I guess this was a long way to say that I'm a fan of setting up a good bio-diverse sand bed and I don't think the ugf's are necessary to have a stable environment unless you are setting up a plenium in which case everything I've read says that's the way to get stability in a tiny tank. I'm really interested to see how your experiment turns out! looks like a great cheap way to start a tank!

catherine
 
I have a lot of experience with under gravel filters from my days of freshwater and you should know that it is impossible to move enough water through them to move solids back to the surface. Even if that were not the case, you would quickly go through pumps. the point of the under gravel filter is to trap wast as it is pulled thorugh the substrate so that you can gravel vac it later, hence the name "UNDER-GRAVEL". without substrate you will just end up with a load of waste below your filter where you will have to move eveything to clean it. the real problem is that without the substrate you will not have the surface area upon which the bacteria will grow which means you will not have enough bacteria to process the waste. Im not saying it wont work, rather, it absolutley will not work as well as a system with a skimmer. You are right that the under gravel filter will not work with sand but the reason we use sand is for the larger surface area it provides. You dont need sand, but without it you need to compensate for it's absence. If you carefully read the article you posted, it says that maintenence is required. personally I would rather change skimmer cups and do water changes than to mess with a gravel vaccuum. The system you are proposing will work but the longer it runs, the harder it is going to get to maintain your water quality until eventually nothing will live in it. just my :twocents: + :twocents: + :twocents: + :twocents:.
 
In many tanks, detritus settles somewhere, decays and eventually becomes nitrates.

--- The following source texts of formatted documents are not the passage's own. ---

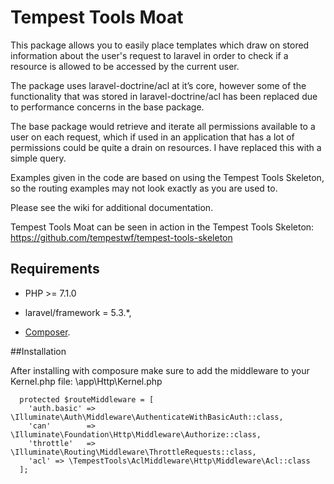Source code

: # Tempest Tools Moat
 
This package allows you to easily place templates which draw on stored information about the user's request to laravel in order to check if a resource is allowed to be accessed by the current user.
 
The package uses laravel-doctrine/acl at it’s core, however some of the functionality that was stored in laravel-doctrine/acl has been replaced due to performance concerns in the base package.
 
The base package would retrieve and iterate all permissions available to a user on each request, which if used in an application that has a lot of permissions could be quite a drain on resources. I have replaced this with a simple query.
 
Examples given in the code are based on using the Tempest Tools Skeleton, so the routing examples may not look exactly as you are used to.
 
Please see the wiki for additional documentation.
 
Tempest Tools Moat can be seen in action in the Tempest Tools Skeleton: https://github.com/tempestwf/tempest-tools-skeleton
 
 
 
## Requirements
 
* PHP >= 7.1.0
* laravel/framework = 5.3.*,
 
 
* [Composer](https://getcomposer.org/).
 
##Installation
 
After installing with composure make sure to add the middleware to your Kernel.php file:
\app\Http\Kernel.php
```
  protected $routeMiddleware = [
    'auth.basic' => \Illuminate\Auth\Middleware\AuthenticateWithBasicAuth::class,
    'can'        => \Illuminate\Foundation\Http\Middleware\Authorize::class,
    'throttle'   => \Illuminate\Routing\Middleware\ThrottleRequests::class,
    'acl' => \TempestTools\AclMiddleware\Http\Middleware\Acl::class
  ];
```
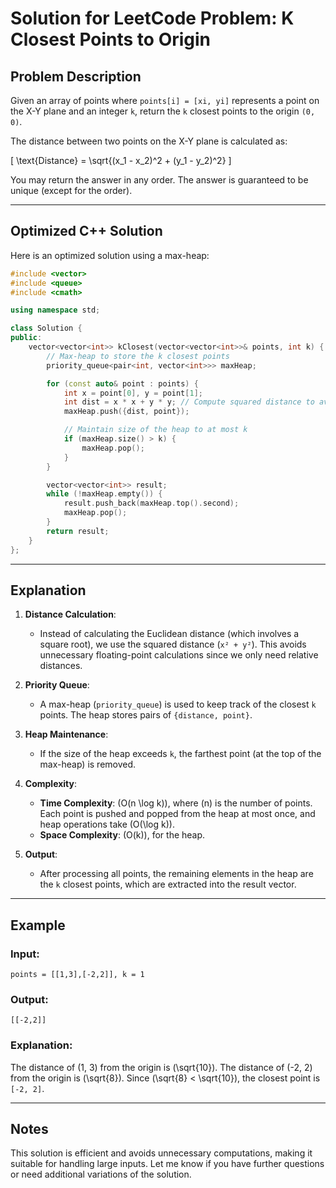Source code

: 
# Solution for LeetCode Problem: K Closest Points to Origin

## Problem Description
Given an array of points where `points[i] = [xi, yi]` represents a point on the X-Y plane and an integer `k`, return the `k` closest points to the origin `(0, 0)`.

The distance between two points on the X-Y plane is calculated as:

\[
\text{Distance} = \sqrt{(x_1 - x_2)^2 + (y_1 - y_2)^2}
\]

You may return the answer in any order. The answer is guaranteed to be unique (except for the order).

---

## Optimized C++ Solution
Here is an optimized solution using a max-heap:

```cpp
#include <vector>
#include <queue>
#include <cmath>

using namespace std;

class Solution {
public:
    vector<vector<int>> kClosest(vector<vector<int>>& points, int k) {
        // Max-heap to store the k closest points
        priority_queue<pair<int, vector<int>>> maxHeap;

        for (const auto& point : points) {
            int x = point[0], y = point[1];
            int dist = x * x + y * y; // Compute squared distance to avoid floating-point operations
            maxHeap.push({dist, point});

            // Maintain size of the heap to at most k
            if (maxHeap.size() > k) {
                maxHeap.pop();
            }
        }

        vector<vector<int>> result;
        while (!maxHeap.empty()) {
            result.push_back(maxHeap.top().second);
            maxHeap.pop();
        }
        return result;
    }
};
```

---

## Explanation

1. **Distance Calculation**:
   - Instead of calculating the Euclidean distance (which involves a square root), we use the squared distance (`x² + y²`). This avoids unnecessary floating-point calculations since we only need relative distances.

2. **Priority Queue**:
   - A max-heap (`priority_queue`) is used to keep track of the closest `k` points. The heap stores pairs of `{distance, point}`.

3. **Heap Maintenance**:
   - If the size of the heap exceeds `k`, the farthest point (at the top of the max-heap) is removed.

4. **Complexity**:
   - **Time Complexity**: \(O(n \log k)\), where \(n\) is the number of points. Each point is pushed and popped from the heap at most once, and heap operations take \(O(\log k)\).
   - **Space Complexity**: \(O(k)\), for the heap.

5. **Output**:
   - After processing all points, the remaining elements in the heap are the `k` closest points, which are extracted into the result vector.

---

## Example

### Input:
```plaintext
points = [[1,3],[-2,2]], k = 1
```

### Output:
```plaintext
[[-2,2]]
```

### Explanation:
The distance of (1, 3) from the origin is \(\sqrt{10}\).
The distance of (-2, 2) from the origin is \(\sqrt{8}\).
Since \(\sqrt{8} < \sqrt{10}\), the closest point is `[-2, 2]`.

---

## Notes
This solution is efficient and avoids unnecessary computations, making it suitable for handling large inputs. Let me know if you have further questions or need additional variations of the solution.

My original idea was to get very strong flow under the LR ----enough o keep any dead spots from forming under the LR and this way ALL detritus would stay in the water column until it gets caught in floss or carbon. Generally, you use air pumps to get a low flow pull from UGFs but I might try pushing with a powerful pump. I never intended to use a gravel vac with the system.
 
I've decided to use my copper 10 gal tank as my QT tank. Any new fish I introduce to my 40 gal tank will get treated with copper, PraziPro and Formalin. Since all three can be used at the same time, it will take them three weeks in quarantine.
 
My copper tank has nothing in it but a heater, a mag HOB micron filter and a small power head for circulation. I've been running it for three weeks and have zero ammonia, nitrates and nitrites. I attribute this to the micron filter which I clean ever three days. The current resident is a large Percula clown who will get out of QT in one week. You can't get much simpler then this.